Canterbury Cathedral is facing sharp criticism after unveiling a graffiti-style art installation dubbed “Hear Us” that is sacrilegious and aesthetically jarring. The display consists of removable sticker graphics with questions addressed to God—phrases like “Are you there?” and “Why did you create hate when love is by far more powerful?”
The cathedral says the project aims to engage “marginalised communities”—including people of color, neurodiverse individuals, and LGBTQIA+ groups—inviting them to handwrite responses to the question, “What would you ask God?” The installation, created by “vegan/queer” poet Alex Vellis (who uses they/them pronouns) and curator Jacquiline Creswell, will run from October 17, 2025, through January 18, 2026.
Critics—including parishioners and public figures—have uniformly denounced the display.

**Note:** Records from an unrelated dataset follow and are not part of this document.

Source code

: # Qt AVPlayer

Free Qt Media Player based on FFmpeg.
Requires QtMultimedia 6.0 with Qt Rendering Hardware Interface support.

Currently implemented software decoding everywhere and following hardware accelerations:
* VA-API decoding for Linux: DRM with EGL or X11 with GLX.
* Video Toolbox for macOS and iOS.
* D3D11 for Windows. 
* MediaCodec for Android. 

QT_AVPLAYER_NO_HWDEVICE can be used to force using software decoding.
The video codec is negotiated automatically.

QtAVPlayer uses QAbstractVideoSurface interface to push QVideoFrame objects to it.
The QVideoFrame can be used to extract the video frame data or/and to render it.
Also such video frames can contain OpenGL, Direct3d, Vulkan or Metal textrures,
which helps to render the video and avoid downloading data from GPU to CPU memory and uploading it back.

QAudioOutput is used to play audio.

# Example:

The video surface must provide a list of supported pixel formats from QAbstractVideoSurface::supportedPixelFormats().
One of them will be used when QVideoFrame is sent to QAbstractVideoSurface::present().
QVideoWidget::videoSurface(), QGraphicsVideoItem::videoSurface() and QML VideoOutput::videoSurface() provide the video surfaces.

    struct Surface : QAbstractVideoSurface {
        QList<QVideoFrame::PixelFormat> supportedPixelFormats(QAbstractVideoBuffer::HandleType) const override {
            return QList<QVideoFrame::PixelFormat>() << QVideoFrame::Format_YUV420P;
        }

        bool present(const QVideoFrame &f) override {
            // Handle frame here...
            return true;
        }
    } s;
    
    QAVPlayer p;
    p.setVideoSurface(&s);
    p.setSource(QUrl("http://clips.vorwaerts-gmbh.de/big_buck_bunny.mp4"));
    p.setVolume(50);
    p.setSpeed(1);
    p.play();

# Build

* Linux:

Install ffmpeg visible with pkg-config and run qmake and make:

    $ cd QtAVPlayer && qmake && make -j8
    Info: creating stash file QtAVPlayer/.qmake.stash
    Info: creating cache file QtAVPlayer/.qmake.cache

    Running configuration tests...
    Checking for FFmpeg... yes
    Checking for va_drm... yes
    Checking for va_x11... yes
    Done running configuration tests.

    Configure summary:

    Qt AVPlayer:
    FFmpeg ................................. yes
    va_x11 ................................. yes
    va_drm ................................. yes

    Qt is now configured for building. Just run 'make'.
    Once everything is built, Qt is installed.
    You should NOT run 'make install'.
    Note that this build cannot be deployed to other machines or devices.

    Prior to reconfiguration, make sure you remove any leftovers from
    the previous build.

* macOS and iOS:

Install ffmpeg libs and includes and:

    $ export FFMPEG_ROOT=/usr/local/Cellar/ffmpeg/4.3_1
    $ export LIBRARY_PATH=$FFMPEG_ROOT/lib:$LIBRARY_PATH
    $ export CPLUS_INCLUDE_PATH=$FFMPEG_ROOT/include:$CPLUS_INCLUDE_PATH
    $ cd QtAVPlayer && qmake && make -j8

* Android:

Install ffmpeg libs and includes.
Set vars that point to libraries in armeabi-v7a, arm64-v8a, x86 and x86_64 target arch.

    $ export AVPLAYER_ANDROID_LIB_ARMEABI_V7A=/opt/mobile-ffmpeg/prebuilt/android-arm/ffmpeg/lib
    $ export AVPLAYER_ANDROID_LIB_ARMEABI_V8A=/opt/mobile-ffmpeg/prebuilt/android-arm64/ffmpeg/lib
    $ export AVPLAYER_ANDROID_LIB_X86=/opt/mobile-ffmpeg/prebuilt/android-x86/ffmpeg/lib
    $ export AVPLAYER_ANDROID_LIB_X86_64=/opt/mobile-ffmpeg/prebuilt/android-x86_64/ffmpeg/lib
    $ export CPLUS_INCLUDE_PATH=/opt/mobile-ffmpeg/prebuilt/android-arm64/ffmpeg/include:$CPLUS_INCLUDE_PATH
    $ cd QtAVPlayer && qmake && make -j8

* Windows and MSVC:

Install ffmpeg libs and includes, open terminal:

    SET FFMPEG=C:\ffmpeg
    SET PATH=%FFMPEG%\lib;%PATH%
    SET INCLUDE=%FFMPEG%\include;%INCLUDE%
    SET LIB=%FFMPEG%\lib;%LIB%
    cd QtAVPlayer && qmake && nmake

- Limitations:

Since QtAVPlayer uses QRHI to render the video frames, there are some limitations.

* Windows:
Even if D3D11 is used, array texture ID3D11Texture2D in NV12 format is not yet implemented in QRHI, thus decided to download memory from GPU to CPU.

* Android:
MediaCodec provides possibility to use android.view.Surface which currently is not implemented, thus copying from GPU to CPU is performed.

Some called it “sacrilegious,” and one remarked that the medieval structure now looks like a “Peckham underground car park.” U.S. Senator Ted Cruz warned that the installation reflects how nations fall when elites embrace “self-destructive pathologies,” while JD Vance commented on the irony of uglifying a historic landmark under the banner of “honoring marginalized communities.”
This episode comes on the heels of the Church of England’s recent announcement that Sarah Mullally will become the first female Archbishop of Canterbury. The installation is yet another example of the church’s increasingly “woke” orientation—prioritizing trendy ideological displays over reverence and tradition.